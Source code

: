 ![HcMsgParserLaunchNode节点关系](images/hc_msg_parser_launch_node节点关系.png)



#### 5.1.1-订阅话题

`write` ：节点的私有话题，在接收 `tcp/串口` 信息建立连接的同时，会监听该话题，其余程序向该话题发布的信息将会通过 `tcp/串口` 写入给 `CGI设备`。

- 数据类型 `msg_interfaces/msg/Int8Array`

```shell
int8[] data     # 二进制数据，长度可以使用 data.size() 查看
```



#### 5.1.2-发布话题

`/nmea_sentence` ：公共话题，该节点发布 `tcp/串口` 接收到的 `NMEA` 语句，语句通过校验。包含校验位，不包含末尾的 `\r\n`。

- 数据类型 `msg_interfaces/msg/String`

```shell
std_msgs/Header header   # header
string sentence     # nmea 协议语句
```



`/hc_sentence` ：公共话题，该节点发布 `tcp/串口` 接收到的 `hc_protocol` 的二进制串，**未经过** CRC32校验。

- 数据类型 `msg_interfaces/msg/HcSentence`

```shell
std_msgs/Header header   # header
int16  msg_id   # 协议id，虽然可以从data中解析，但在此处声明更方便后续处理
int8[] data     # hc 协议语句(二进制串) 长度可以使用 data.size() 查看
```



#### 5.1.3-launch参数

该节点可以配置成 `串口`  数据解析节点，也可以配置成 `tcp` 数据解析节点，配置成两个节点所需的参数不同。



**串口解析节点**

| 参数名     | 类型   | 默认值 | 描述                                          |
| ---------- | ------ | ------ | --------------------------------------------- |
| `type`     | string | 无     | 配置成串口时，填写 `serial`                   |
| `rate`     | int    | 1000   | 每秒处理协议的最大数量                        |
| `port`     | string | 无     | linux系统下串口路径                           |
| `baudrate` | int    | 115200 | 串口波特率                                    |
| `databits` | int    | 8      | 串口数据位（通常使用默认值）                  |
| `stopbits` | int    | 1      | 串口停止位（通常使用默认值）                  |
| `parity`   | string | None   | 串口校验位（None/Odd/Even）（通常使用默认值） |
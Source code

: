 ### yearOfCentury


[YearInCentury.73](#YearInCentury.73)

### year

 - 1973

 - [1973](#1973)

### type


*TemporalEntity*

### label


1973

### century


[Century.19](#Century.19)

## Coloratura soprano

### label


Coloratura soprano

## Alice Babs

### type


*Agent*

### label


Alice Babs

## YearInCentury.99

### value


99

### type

* * *

=== Your goal ===
Determine how many lines of the data contain the word "协议语句", and reply with that number only.

=== Answer box ===
2